_The problem_: Every line in the records below that holds the word "connection" is to be copied.

_Given records_:
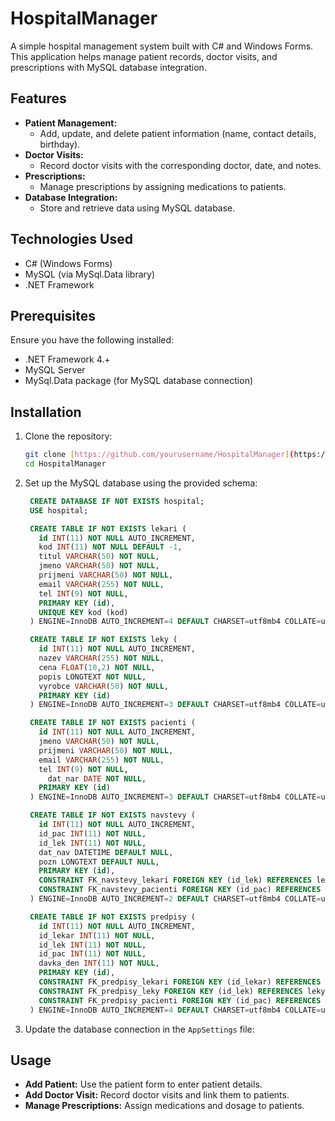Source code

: # HospitalManager

A simple hospital management system built with C# and Windows Forms. This application helps manage patient records, doctor visits, and prescriptions with MySQL database integration.

## Features

- **Patient Management:**
  - Add, update, and delete patient information (name, contact details, birthday).
- **Doctor Visits:**
  - Record doctor visits with the corresponding doctor, date, and notes.
- **Prescriptions:**
  - Manage prescriptions by assigning medications to patients.
- **Database Integration:**
  - Store and retrieve data using MySQL database.

## Technologies Used

- C# (Windows Forms)
- MySQL (via MySql.Data library)
- .NET Framework

## Prerequisites

Ensure you have the following installed:

- .NET Framework 4.+
- MySQL Server
- MySql.Data package (for MySQL database connection)

## Installation

1. Clone the repository:

   ```bash
   git clone [https://github.com/yourusername/HospitalManager](https://github.com/JackReaperCZ/HospitalManager.git)
   cd HospitalManager
   ```

2. Set up the MySQL database using the provided schema:

   ```sql
    CREATE DATABASE IF NOT EXISTS hospital;
    USE hospital;

    CREATE TABLE IF NOT EXISTS lekari (
      id INT(11) NOT NULL AUTO_INCREMENT,
      kod INT(11) NOT NULL DEFAULT -1,
      titul VARCHAR(50) NOT NULL,
      jmeno VARCHAR(50) NOT NULL,
      prijmeni VARCHAR(50) NOT NULL,
      email VARCHAR(255) NOT NULL,
      tel INT(9) NOT NULL,
      PRIMARY KEY (id),
      UNIQUE KEY kod (kod)
    ) ENGINE=InnoDB AUTO_INCREMENT=4 DEFAULT CHARSET=utf8mb4 COLLATE=utf8mb4_general_ci;

    CREATE TABLE IF NOT EXISTS leky (
      id INT(11) NOT NULL AUTO_INCREMENT,
      nazev VARCHAR(255) NOT NULL,
      cena FLOAT(10,2) NOT NULL,
      popis LONGTEXT NOT NULL,
      vyrobce VARCHAR(50) NOT NULL,
      PRIMARY KEY (id)
    ) ENGINE=InnoDB AUTO_INCREMENT=3 DEFAULT CHARSET=utf8mb4 COLLATE=utf8mb4_general_ci;

    CREATE TABLE IF NOT EXISTS pacienti (
      id INT(11) NOT NULL AUTO_INCREMENT,
      jmeno VARCHAR(50) NOT NULL,
      prijmeni VARCHAR(50) NOT NULL,
      email VARCHAR(255) NOT NULL,
      tel INT(9) NOT NULL,
	    dat_nar DATE NOT NULL,
      PRIMARY KEY (id)
    ) ENGINE=InnoDB AUTO_INCREMENT=3 DEFAULT CHARSET=utf8mb4 COLLATE=utf8mb4_general_ci;

    CREATE TABLE IF NOT EXISTS navstevy (
      id INT(11) NOT NULL AUTO_INCREMENT,
      id_pac INT(11) NOT NULL,
      id_lek INT(11) NOT NULL,
      dat_nav DATETIME DEFAULT NULL,
      pozn LONGTEXT DEFAULT NULL,
      PRIMARY KEY (id),
      CONSTRAINT FK_navstevy_lekari FOREIGN KEY (id_lek) REFERENCES lekari (id) ON DELETE CASCADE ON UPDATE NO ACTION,
      CONSTRAINT FK_navstevy_pacienti FOREIGN KEY (id_pac) REFERENCES pacienti (id) ON DELETE CASCADE ON UPDATE NO ACTION
    ) ENGINE=InnoDB AUTO_INCREMENT=2 DEFAULT CHARSET=utf8mb4 COLLATE=utf8mb4_general_ci;

    CREATE TABLE IF NOT EXISTS predpisy (
      id INT(11) NOT NULL AUTO_INCREMENT,
      id_lekar INT(11) NOT NULL,
      id_lek INT(11) NOT NULL,
      id_pac INT(11) NOT NULL,
      davka_den INT(11) NOT NULL,
      PRIMARY KEY (id),
      CONSTRAINT FK_predpisy_lekari FOREIGN KEY (id_lekar) REFERENCES lekari (id) ON DELETE CASCADE ON UPDATE NO ACTION,
      CONSTRAINT FK_predpisy_leky FOREIGN KEY (id_lek) REFERENCES leky (id) ON DELETE CASCADE ON UPDATE NO ACTION,
      CONSTRAINT FK_predpisy_pacienti FOREIGN KEY (id_pac) REFERENCES pacienti (id) ON DELETE CASCADE ON UPDATE NO ACTION
    ) ENGINE=InnoDB AUTO_INCREMENT=4 DEFAULT CHARSET=utf8mb4 COLLATE=utf8mb4_general_ci;
   ```

3. Update the database connection in the `AppSettings` file:

## Usage

- **Add Patient:** Use the patient form to enter patient details.
- **Add Doctor Visit:** Record doctor visits and link them to patients.
- **Manage Prescriptions:** Assign medications and dosage to patients.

_Response to this exercise_:
- MySql.Data package (for MySQL database connection)
3. Update the database connection in the `AppSettings` file:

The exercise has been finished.